La société, qui produit du fil qui ne satisfait même pas la demande, fait en outre des tissus dits « événementiels », confectionnés à la demande, à l’occasion de certains événements. Compte tenu du ralentissement des activités consécutif à la pandémie, la direction justifie sa décision par cette baisse de rentabilité. Pour le fil, elle a aussi mis en avant le peu de marge. Ce qui constitue pour les travailleurs une incohérence. Pour le Secrétaire général du syndicat UNTM de la COMATEX, M. Abdoulaye Diakité, la direction cherche seulement à justifier les licenciements qu’elle compte effectuer.
Si elle acquiert le coton au prix du marché, la COMATEX bénéficie d’une réduction, remboursée par l’État, qui renonce aussi aux taxes sur le carburant. « Cette subvention », selon M. Diakité, qui a atteint 1 600 millions, dont 300 ont été payés, et l’arrêt du contrat de performance, qui n’a pas été renouvelé depuis mai 2020, sont les autres arguments de la direction. Mais si l’entreprise ne peut pas marcher sans subvention ou sans contrat de performance, elle n’a pas de raison d’exister, selon M. Diakité.
Améliorer le climat des affaires
L’analyse de cet environnement global des affaires fait ressortir un besoin impérieux de justice, expliquent les spécialistes. En effet, des structures habilitées à privatiser existent, mais la question du cadre de leur intervention se pose avec acuité. Agissent-elles toujours dans les règles de l’art ? Outre les principes de base qui doivent présider à la gestion des entreprises, qu’elles soient publiques ou privées, demeure la question de la qualité du processus.
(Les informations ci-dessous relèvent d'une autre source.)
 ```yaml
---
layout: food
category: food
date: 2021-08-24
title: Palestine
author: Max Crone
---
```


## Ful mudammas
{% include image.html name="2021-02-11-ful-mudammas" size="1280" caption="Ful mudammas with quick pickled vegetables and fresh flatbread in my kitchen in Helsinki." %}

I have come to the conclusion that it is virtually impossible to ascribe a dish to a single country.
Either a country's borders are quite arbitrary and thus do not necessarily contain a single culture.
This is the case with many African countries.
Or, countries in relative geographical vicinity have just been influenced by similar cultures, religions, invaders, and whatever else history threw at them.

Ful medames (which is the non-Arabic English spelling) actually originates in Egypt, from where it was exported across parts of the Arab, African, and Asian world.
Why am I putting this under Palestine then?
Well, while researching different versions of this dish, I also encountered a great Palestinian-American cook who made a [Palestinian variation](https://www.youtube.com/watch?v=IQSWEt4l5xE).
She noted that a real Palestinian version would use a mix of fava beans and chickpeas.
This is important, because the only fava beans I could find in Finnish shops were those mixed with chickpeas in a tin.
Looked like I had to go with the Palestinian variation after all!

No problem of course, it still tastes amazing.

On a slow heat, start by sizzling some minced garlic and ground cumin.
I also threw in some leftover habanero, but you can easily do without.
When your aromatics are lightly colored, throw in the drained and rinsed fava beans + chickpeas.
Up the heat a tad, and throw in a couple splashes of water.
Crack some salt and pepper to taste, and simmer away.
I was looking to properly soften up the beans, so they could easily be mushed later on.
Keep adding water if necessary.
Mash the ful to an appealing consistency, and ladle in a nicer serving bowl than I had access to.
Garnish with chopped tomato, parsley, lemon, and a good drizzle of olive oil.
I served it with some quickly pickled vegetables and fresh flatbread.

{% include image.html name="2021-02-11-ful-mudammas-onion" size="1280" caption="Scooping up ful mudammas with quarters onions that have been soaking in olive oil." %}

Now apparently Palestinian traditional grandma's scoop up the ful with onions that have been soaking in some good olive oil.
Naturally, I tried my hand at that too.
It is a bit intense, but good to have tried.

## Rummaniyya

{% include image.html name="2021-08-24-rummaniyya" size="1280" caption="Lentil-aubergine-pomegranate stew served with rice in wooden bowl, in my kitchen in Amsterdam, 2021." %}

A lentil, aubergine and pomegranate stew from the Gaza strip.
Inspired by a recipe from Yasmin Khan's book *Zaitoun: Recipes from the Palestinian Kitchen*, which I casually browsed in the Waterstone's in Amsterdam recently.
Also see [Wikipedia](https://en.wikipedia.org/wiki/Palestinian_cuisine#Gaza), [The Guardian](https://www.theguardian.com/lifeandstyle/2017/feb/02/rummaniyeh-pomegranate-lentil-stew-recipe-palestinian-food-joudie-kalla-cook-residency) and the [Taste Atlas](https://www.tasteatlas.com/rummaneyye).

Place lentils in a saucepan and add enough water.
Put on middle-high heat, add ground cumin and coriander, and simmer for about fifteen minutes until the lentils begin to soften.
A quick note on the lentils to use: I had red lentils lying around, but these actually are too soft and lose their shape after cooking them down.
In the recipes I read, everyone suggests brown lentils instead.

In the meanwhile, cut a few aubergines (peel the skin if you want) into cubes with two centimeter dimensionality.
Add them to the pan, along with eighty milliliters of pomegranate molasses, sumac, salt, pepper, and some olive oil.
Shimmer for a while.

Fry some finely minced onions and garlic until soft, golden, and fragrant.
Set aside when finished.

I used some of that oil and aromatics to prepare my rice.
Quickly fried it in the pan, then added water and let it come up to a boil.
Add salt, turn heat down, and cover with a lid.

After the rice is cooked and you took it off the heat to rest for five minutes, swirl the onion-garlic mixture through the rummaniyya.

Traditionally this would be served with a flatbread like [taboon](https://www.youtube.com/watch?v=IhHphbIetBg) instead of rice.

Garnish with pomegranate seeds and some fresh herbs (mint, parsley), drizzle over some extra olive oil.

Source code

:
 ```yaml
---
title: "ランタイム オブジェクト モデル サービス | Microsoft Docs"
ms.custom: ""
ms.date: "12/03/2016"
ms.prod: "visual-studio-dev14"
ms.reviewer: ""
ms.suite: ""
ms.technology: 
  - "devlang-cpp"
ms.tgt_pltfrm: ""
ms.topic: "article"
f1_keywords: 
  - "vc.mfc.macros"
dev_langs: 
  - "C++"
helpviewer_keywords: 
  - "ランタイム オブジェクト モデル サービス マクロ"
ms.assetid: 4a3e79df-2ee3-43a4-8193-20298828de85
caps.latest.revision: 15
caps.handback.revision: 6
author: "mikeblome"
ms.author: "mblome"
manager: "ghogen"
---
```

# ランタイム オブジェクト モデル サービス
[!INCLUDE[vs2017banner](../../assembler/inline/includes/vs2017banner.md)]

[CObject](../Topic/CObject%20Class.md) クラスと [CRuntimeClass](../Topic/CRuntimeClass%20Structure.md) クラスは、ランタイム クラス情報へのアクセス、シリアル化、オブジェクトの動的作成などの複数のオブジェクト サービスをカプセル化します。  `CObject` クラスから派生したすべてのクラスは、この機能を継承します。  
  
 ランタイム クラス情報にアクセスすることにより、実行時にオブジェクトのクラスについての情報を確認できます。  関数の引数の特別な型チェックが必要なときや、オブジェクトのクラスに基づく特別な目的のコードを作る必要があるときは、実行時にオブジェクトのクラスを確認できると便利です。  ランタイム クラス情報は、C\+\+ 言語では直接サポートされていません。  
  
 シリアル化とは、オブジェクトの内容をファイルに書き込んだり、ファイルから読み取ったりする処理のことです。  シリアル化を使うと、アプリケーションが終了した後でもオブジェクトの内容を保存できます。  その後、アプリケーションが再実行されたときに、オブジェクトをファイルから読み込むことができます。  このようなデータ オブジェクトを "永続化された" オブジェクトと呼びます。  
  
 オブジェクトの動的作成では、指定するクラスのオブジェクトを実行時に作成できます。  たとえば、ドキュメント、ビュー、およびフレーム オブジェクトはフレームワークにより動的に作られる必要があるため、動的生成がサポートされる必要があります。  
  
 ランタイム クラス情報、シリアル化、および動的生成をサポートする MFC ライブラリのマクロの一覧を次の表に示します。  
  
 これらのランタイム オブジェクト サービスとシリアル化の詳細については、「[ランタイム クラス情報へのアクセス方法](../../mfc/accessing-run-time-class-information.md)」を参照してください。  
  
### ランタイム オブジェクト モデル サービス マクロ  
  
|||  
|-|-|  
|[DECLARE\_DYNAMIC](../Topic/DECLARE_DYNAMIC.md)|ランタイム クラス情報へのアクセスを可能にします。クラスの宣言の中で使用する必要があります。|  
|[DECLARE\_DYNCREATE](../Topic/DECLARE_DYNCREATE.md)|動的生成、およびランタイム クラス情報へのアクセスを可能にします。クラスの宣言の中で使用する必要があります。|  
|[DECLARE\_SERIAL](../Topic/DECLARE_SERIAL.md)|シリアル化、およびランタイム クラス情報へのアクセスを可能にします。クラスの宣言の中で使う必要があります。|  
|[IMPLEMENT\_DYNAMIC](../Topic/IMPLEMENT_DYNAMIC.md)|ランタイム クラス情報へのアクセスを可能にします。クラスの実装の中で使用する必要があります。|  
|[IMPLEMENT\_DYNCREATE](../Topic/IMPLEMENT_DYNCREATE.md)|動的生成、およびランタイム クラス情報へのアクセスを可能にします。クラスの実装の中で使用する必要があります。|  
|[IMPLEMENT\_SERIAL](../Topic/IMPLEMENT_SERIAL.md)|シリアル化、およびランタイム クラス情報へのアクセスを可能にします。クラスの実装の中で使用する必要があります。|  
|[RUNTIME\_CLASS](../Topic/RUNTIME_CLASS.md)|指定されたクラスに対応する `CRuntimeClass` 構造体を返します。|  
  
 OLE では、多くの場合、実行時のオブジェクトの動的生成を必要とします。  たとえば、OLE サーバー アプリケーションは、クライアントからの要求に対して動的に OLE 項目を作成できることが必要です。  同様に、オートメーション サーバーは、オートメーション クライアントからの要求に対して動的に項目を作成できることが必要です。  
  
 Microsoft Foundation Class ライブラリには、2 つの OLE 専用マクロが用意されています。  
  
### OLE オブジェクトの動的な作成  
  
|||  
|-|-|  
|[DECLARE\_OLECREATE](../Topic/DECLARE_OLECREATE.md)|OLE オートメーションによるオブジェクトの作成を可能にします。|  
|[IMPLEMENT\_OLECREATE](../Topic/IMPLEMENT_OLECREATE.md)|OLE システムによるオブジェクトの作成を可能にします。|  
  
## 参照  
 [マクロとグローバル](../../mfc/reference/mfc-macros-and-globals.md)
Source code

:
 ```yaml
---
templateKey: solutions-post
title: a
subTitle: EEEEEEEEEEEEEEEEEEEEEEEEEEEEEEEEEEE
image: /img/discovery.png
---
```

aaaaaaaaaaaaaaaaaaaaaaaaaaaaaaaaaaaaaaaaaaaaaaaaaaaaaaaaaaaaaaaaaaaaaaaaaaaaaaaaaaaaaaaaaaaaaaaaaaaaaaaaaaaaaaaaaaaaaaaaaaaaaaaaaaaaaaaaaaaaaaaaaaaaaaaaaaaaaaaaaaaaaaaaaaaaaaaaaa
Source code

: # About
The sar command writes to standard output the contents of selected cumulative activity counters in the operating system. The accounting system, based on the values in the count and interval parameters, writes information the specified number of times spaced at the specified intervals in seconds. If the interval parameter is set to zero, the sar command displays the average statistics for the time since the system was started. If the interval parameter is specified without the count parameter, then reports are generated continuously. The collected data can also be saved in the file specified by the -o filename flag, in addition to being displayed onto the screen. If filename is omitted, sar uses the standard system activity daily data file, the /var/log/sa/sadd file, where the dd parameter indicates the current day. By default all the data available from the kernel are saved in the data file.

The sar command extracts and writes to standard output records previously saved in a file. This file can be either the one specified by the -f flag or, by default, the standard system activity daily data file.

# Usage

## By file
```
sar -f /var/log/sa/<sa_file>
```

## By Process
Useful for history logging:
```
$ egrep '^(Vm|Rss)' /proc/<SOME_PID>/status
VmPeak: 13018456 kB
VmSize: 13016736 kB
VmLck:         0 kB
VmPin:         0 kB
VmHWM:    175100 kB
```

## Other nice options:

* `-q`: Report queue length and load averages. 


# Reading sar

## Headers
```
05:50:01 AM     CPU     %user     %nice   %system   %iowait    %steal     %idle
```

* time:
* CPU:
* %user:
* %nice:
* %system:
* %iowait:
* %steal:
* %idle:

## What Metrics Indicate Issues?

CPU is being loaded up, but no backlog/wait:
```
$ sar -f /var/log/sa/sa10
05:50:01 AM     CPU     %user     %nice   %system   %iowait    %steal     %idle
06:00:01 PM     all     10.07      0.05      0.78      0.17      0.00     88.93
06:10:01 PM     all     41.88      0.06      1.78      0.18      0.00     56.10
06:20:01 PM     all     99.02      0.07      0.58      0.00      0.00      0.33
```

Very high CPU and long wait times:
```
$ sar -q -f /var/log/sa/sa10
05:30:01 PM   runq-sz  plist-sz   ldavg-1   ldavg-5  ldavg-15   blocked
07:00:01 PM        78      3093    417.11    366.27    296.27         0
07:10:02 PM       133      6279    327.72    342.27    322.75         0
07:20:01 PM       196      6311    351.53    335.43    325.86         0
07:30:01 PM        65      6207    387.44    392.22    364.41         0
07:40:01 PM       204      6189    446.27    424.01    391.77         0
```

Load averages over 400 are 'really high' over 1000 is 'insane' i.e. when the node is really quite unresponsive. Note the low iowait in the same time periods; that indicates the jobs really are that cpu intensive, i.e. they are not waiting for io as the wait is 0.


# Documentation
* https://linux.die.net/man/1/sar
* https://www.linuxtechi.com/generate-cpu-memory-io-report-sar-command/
Les entreprises sont souvent gérées comme des propriétés personnelles, sans respect des règles en vigueur en la matière.
Au-delà, l’accès à l’énergie et sa qualité, qui constituent de vraies entraves à l’installation même des entreprises, et à l’eau ont également des impacts négatifs sur les entreprises naissantes. S’y ajoutent les délais dans la création des sociétés. Même si les réformes ont permis de les réduire considérablement, la création d’entreprise est un parcours du combattant pour l’entrepreneur.
La commercialisation, liée à tout un ensemble de facteurs, est aussi une étape cruciale. Des routes inexistantes aux difficultés d’exportation, avec souvent « de faux frais à acquitter », en passant par le paiement des impôts, la liste des obstacles n’est pas exhaustive. Et le refus d’accepter des chèques non certifiés pour le paiement des impôts entraîne des frais supplémentaires pour les entreprises, explique M. Touré
S’agissant toujours de ces impôts, « ce sont 20% des entreprises qui payent 80% des impôts ». En effet, l’absence de formalisation de la grande majorité des acteurs pèse lourdement sur les entreprises constituées légalement.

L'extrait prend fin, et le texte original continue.